▶ **ACTION ITEM**: Every line below that holds the string "table" should be copied.

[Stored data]
-- Opening Marker --

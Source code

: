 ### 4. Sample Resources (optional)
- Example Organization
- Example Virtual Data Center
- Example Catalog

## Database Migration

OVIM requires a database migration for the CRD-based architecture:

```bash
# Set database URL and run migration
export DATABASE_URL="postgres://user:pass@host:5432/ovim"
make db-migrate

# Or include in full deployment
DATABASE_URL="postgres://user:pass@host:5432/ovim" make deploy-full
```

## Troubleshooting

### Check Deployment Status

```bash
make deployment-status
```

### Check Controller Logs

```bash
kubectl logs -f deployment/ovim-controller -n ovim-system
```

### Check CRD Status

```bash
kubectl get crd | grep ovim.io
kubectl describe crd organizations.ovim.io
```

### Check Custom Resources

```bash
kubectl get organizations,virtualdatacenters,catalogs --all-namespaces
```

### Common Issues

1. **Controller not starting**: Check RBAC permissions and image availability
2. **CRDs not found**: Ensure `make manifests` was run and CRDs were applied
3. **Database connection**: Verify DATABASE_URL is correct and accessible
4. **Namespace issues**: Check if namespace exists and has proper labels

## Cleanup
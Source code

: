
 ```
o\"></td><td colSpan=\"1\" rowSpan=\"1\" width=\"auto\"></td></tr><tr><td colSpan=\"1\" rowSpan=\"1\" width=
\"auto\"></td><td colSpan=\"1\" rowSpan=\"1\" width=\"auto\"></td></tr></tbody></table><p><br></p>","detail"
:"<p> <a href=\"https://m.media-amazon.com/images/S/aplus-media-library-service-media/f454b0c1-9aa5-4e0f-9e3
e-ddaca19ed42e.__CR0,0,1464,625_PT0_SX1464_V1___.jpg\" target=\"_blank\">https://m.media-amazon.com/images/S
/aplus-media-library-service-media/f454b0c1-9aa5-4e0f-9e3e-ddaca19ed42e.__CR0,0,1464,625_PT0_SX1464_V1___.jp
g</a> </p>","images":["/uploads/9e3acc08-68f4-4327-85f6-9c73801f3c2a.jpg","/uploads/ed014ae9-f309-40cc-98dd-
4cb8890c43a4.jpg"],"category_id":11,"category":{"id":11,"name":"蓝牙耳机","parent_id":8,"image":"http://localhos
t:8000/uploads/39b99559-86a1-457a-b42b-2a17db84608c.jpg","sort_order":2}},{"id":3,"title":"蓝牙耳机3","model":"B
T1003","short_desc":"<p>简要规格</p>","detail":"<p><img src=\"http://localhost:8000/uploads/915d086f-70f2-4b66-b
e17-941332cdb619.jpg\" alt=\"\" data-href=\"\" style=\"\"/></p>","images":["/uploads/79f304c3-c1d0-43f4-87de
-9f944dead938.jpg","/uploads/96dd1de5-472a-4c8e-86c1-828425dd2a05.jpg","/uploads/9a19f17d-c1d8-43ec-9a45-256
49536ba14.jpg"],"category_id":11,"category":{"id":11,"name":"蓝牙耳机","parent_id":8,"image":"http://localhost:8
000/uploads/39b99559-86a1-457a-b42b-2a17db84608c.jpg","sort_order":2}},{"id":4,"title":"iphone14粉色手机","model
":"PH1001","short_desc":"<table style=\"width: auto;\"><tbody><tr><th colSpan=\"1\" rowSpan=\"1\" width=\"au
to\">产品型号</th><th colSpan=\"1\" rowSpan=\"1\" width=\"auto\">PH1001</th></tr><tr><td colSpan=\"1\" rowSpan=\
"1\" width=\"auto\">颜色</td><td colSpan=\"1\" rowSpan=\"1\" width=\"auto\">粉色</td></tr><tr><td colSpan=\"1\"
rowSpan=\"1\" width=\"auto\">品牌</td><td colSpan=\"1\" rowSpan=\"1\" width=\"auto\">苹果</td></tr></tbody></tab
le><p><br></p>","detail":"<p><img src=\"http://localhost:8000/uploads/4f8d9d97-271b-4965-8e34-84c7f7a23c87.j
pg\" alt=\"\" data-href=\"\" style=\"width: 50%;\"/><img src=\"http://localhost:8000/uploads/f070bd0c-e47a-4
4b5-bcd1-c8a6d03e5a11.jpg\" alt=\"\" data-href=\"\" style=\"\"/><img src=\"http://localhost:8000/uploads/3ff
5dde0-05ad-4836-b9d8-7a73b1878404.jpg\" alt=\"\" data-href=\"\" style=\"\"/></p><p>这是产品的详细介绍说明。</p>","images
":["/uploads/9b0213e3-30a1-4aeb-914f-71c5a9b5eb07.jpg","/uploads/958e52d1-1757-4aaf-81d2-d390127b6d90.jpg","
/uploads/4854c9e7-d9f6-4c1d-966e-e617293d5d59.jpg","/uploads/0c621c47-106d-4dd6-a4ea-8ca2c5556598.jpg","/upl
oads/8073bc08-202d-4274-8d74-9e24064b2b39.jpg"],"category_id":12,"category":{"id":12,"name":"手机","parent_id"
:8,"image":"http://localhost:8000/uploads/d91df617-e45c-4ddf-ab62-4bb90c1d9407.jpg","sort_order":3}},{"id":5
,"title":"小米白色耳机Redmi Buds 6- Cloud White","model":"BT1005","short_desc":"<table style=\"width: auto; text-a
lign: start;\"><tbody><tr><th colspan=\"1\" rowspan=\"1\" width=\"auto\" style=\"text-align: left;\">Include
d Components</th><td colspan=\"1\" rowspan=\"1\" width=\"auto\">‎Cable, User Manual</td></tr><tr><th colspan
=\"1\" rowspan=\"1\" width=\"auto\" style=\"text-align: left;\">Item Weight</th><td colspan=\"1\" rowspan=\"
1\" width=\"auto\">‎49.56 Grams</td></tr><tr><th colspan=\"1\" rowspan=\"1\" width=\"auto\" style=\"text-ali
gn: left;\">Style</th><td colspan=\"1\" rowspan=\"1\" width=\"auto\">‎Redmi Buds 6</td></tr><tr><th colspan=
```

-- Closing Marker --

▶ **SOLUTION TO THIS PROBLEM**:
\"auto\"></td><td colSpan=\"1\" rowSpan=\"1\" width=\"auto\"></td></tr></tbody></table><p><br></p>","detail"
":"PH1001","short_desc":"<table style=\"width: auto;\"><tbody><tr><th colSpan=\"1\" rowSpan=\"1\" width=\"au
,"title":"小米白色耳机Redmi Buds 6- Cloud White","model":"BT1005","short_desc":"<table style=\"width: auto; text-a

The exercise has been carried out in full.